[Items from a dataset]
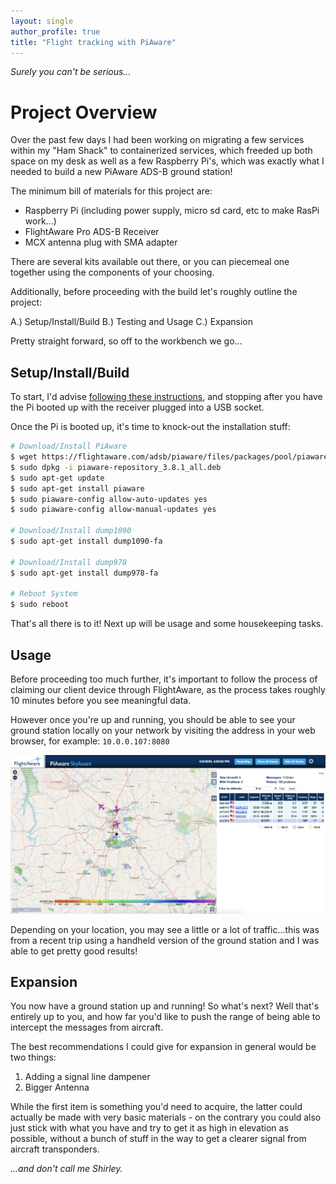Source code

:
 ```yaml
---
layout: single
author_profile: true
title: "Flight tracking with PiAware"
---
```


_Surely you can't be serious..._

# Project Overview

Over the past few days I had been working on migrating a few services within my "Ham Shack" to containerized services, which freeded up both space on my desk as well as a few Raspberry Pi's, which was exactly what I needed to build a new PiAware ADS-B ground station!

The minimum bill of materials for this project are:

- Raspberry Pi (including power supply, micro sd card, etc to make RasPi work...)
- FlightAware Pro ADS-B Receiver
- MCX antenna plug with SMA adapter

There are several kits available out there, or you can piecemeal one together using the components of your choosing.

Additionally, before proceeding with the build let's roughly outline the project:

A.) Setup/Install/Build
B.) Testing and Usage
C.) Expansion

Pretty straight forward, so off to the workbench we go...

## Setup/Install/Build

To start, I'd advise [following these instructions](https://flightaware.com/adsb/piaware/build), and stopping after you have the Pi booted up with the receiver plugged into a USB socket.

Once the Pi is booted up, it's time to knock-out the installation stuff:

```sh
# Download/Install PiAware
$ wget https://flightaware.com/adsb/piaware/files/packages/pool/piaware/p/piaware-support/piaware-repository_3.8.1_all.deb
$ sudo dpkg -i piaware-repository_3.8.1_all.deb
$ sudo apt-get update
$ sudo apt-get install piaware
$ sudo piaware-config allow-auto-updates yes
$ sudo piaware-config allow-manual-updates yes

# Download/Install dump1090
$ sudo apt-get install dump1090-fa

# Download/Install dump978
$ sudo apt-get install dump978-fa

# Reboot System
$ sudo reboot
```

That's all there is to it! Next up will be usage and some housekeeping tasks.

## Usage

Before proceeding too much further, it's important to follow the process of claiming our client device through FlightAware, as the process takes roughly 10 minutes before you see meaningful data.

However once you're up and running, you should be able to see your ground station locally on your network by visiting the address in your web browser, for example: `10.0.0.107:8080`

![adsb-groundstation](/assets/images/piaware/adsb-groundstation.png)

Depending on your location, you may see a little or a lot of traffic...this was from a recent trip using a handheld version of the ground station and I was able to get pretty good results!

## Expansion

You now have a ground station up and running! So what's next? Well that's entirely up to you, and how far you'd like to push the range of being able to intercept the messages from aircraft.

The best recommendations I could give for expansion in general would be two things:

1. Adding a signal line dampener
2. Bigger Antenna

While the first item is something you'd need to acquire, the latter could actually be made with very basic materials - on the contrary you could also just stick with what you have and try to get it as high in elevation as possible, without a bunch of stuff in the way to get a clearer signal from aircraft transponders.

_...and don't call me Shirley._
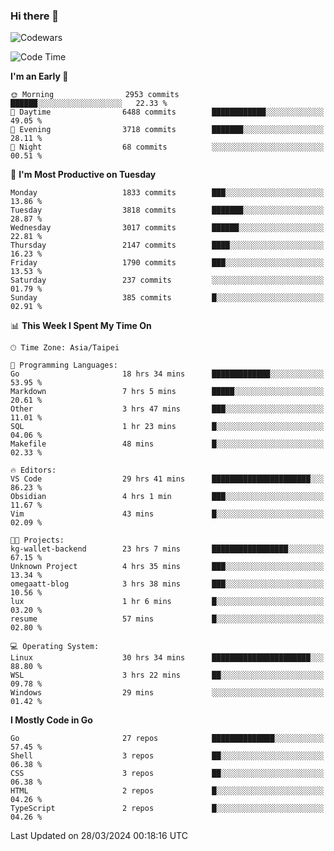 ### Hi there 👋

![Codewars](https://www.codewars.com/users/omegaatt36/badges/small)

<!--START_SECTION:waka-->
![Code Time](http://img.shields.io/badge/Code%20Time-2%2C283%20hrs%2017%20mins-blue)

**I'm an Early 🐤** 

```text
🌞 Morning                2953 commits        ██████░░░░░░░░░░░░░░░░░░░   22.33 % 
🌆 Daytime                6488 commits        ████████████░░░░░░░░░░░░░   49.05 % 
🌃 Evening                3718 commits        ███████░░░░░░░░░░░░░░░░░░   28.11 % 
🌙 Night                  68 commits          ░░░░░░░░░░░░░░░░░░░░░░░░░   00.51 % 
```
📅 **I'm Most Productive on Tuesday** 

```text
Monday                   1833 commits        ███░░░░░░░░░░░░░░░░░░░░░░   13.86 % 
Tuesday                  3818 commits        ███████░░░░░░░░░░░░░░░░░░   28.87 % 
Wednesday                3017 commits        ██████░░░░░░░░░░░░░░░░░░░   22.81 % 
Thursday                 2147 commits        ████░░░░░░░░░░░░░░░░░░░░░   16.23 % 
Friday                   1790 commits        ███░░░░░░░░░░░░░░░░░░░░░░   13.53 % 
Saturday                 237 commits         ░░░░░░░░░░░░░░░░░░░░░░░░░   01.79 % 
Sunday                   385 commits         █░░░░░░░░░░░░░░░░░░░░░░░░   02.91 % 
```


📊 **This Week I Spent My Time On** 

```text
🕑︎ Time Zone: Asia/Taipei

💬 Programming Languages: 
Go                       18 hrs 34 mins      █████████████░░░░░░░░░░░░   53.95 % 
Markdown                 7 hrs 5 mins        █████░░░░░░░░░░░░░░░░░░░░   20.61 % 
Other                    3 hrs 47 mins       ███░░░░░░░░░░░░░░░░░░░░░░   11.01 % 
SQL                      1 hr 23 mins        █░░░░░░░░░░░░░░░░░░░░░░░░   04.06 % 
Makefile                 48 mins             █░░░░░░░░░░░░░░░░░░░░░░░░   02.33 % 

🔥 Editors: 
VS Code                  29 hrs 41 mins      ██████████████████████░░░   86.23 % 
Obsidian                 4 hrs 1 min         ███░░░░░░░░░░░░░░░░░░░░░░   11.67 % 
Vim                      43 mins             █░░░░░░░░░░░░░░░░░░░░░░░░   02.09 % 

🐱‍💻 Projects: 
kg-wallet-backend        23 hrs 7 mins       █████████████████░░░░░░░░   67.15 % 
Unknown Project          4 hrs 35 mins       ███░░░░░░░░░░░░░░░░░░░░░░   13.34 % 
omegaatt-blog            3 hrs 38 mins       ███░░░░░░░░░░░░░░░░░░░░░░   10.56 % 
lux                      1 hr 6 mins         █░░░░░░░░░░░░░░░░░░░░░░░░   03.20 % 
resume                   57 mins             █░░░░░░░░░░░░░░░░░░░░░░░░   02.80 % 

💻 Operating System: 
Linux                    30 hrs 34 mins      ██████████████████████░░░   88.80 % 
WSL                      3 hrs 22 mins       ██░░░░░░░░░░░░░░░░░░░░░░░   09.78 % 
Windows                  29 mins             ░░░░░░░░░░░░░░░░░░░░░░░░░   01.42 % 
```

**I Mostly Code in Go** 

```text
Go                       27 repos            ██████████████░░░░░░░░░░░   57.45 % 
Shell                    3 repos             ██░░░░░░░░░░░░░░░░░░░░░░░   06.38 % 
CSS                      3 repos             ██░░░░░░░░░░░░░░░░░░░░░░░   06.38 % 
HTML                     2 repos             █░░░░░░░░░░░░░░░░░░░░░░░░   04.26 % 
TypeScript               2 repos             █░░░░░░░░░░░░░░░░░░░░░░░░   04.26 % 
```




 Last Updated on 28/03/2024 00:18:16 UTC
<!--END_SECTION:waka-->

<!--
**omegaatt36/omegaatt36** is a ✨ _special_ ✨ repository because its `README.md` (this file) appears on your GitHub profile.

Here are some ideas to get you started:

- 🔭 I’m currently working on ...
- 🌱 I’m currently learning ...
- 👯 I’m looking to collaborate on ...
- 🤔 I’m looking for help with ...
- 💬 Ask me about ...
- 📫 How to reach me: ...
- 😄 Pronouns: ...
- ⚡ Fun fact: ...
-->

→ Required action: The expected result is every line above containing the string "waka".

→ Completed exercise:
<!--START_SECTION:waka-->
<!--END_SECTION:waka-->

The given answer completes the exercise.